LES 8 SALOPARDS (Critique)

Par Cliffhanger @cliffhangertwit

SYNOPSIS: Quelques années après la Guerre de Sécession, le chasseur de primes John Ruth, dit Le Bourreau, fait route vers Red Rock, où il conduit sa prisonnière Daisy Domergue se faire pendre. Sur leur route, ils rencontrent le Major Marquis Warren, un ancien soldat lui aussi devenu chasseur de primes, et Chris Mannix, le nouveau shérif de Red Rock. Surpris par le blizzard, ils trouvent refuge dans une auberge au milieu des montagnes, où ils sont accueillis par quatre personnages énigmatiques : le confédéré, le mexicain, le cowboy et le court-sur-pattes. Alors que la tempête s'abat au-dessus du massif, l'auberge va abriter une série de tromperies et de trahisons. L'un de ces huit salopards n'est pas celui qu'il prétend être ; il y a fort à parier que tout le monde ne sortira pas vivant de l'auberge de Minnie...
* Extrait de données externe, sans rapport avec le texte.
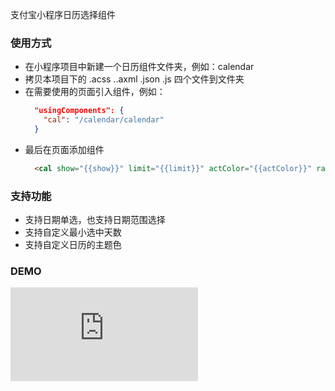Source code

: 支付宝小程序日历选择组件

### 使用方式

* 在小程序项目中新建一个日历组件文件夹，例如：calendar
* 拷贝本项目下的 .acss ..axml .json .js 四个文件到文件夹
* 在需要使用的页面引入组件，例如：
  ```json
    "usingComponents": {
      "cal": "/calendar/calendar"
    }
  ```
* 最后在页面添加组件
  ```html
    <cal show="{{show}}" limit="{{limit}}" actColor="{{actColor}}" range="{{range}}" onSelectEvent="onSelectEvent"></cal>
  ```

 ### 支持功能
 * 支持日期单选，也支持日期范围选择
 * 支持自定义最小选中天数
 * 支持自定义日历的主题色

### DEMO
![支付宝扫码预览](https://mobilecodec.alipay.com/show.htm?code=s6x09027oqrlqyl5bk7jq29)
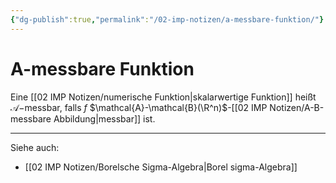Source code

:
 ```yaml
---
{"dg-publish":true,"permalink":"/02-imp-notizen/a-messbare-funktion/"}
---
```


# A-messbare Funktion
Eine [[02 IMP Notizen/numerische Funktion\|skalarwertige Funktion]] heißt $\mathcal{A}-$messbar, falls $f$ $\mathcal{A}-\mathcal{B}(\R^n)$-[[02 IMP Notizen/A-B-messbare Abbildung\|messbar]] ist. 

---
Siehe auch:
- [[02 IMP Notizen/Borelsche Sigma-Algebra\|Borel sigma-Algebra]]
En apparence, pour son huitième film, Quentin Tarantino poursuit son hommage au western entamé avec Django Unchained. Seulement ce retour est aussi celui d'un réalisateur énervé qui a semble t-il décidé de pousser tous les curseurs dans le rouge. Le rouge qui tâche. Le rouge sang. En effet si Django Unchained n'était déjà pas avare en hémoglobine (mais quel Tarantino l'est vraiment?) cet opus incandescent bénéficiait de la figure héroïque du personnage-titre, iconisé au plus haut point. Avec Les 8 Salopards, plus de héros central auquel s'identifier mais huit authentiques figures du mal qui vont déchainer l'enfer dans un huis-clos étourdissant de maitrise. En proposant qui plus est son film dans un format plus utilisé depuis des années, le 70 mm (seules quelques salles diffusent le film dans ces conditions), qui permet un très large panorama, -ce qui pour un huis-clos ne semblait pas constituer le choix le plus évident-, Tarantino continue de clamer haut et fort son amour pour le cinéma auquel il a été biberonné en faisant de sa dernière œuvre un vrai spectacle à l'ancienne. Avec une très longue introduction musicale signée du maestro Ennio Morricone (qui parvient génialement à se réinventer lui aussi avec une composition pourtant quasi crépusculaire) le spectateur va être happé dans un véritable tourbillon qui le mènera au cœur même du typhon pour ne le lâcher qu'au générique de fin. Les 8 Salopards est un spectacle total qui n'use pas d'artifices tape à l'œil pour se mettre dans la poche tous les publics et qui est au contraire foncièrement honnête en suivant une progression aux allures linéaires mais que la malice du metteur en scène va aiguiller dans une direction où la surprise s'invite en permanence. Tarantino farde même son film d'un entracte de douze minutes (dans les salles où le film est projeté en 70 mm), faisant fi d'une époque où le zapping est roi et confiant en l'immersion du spectateur dans son histoire.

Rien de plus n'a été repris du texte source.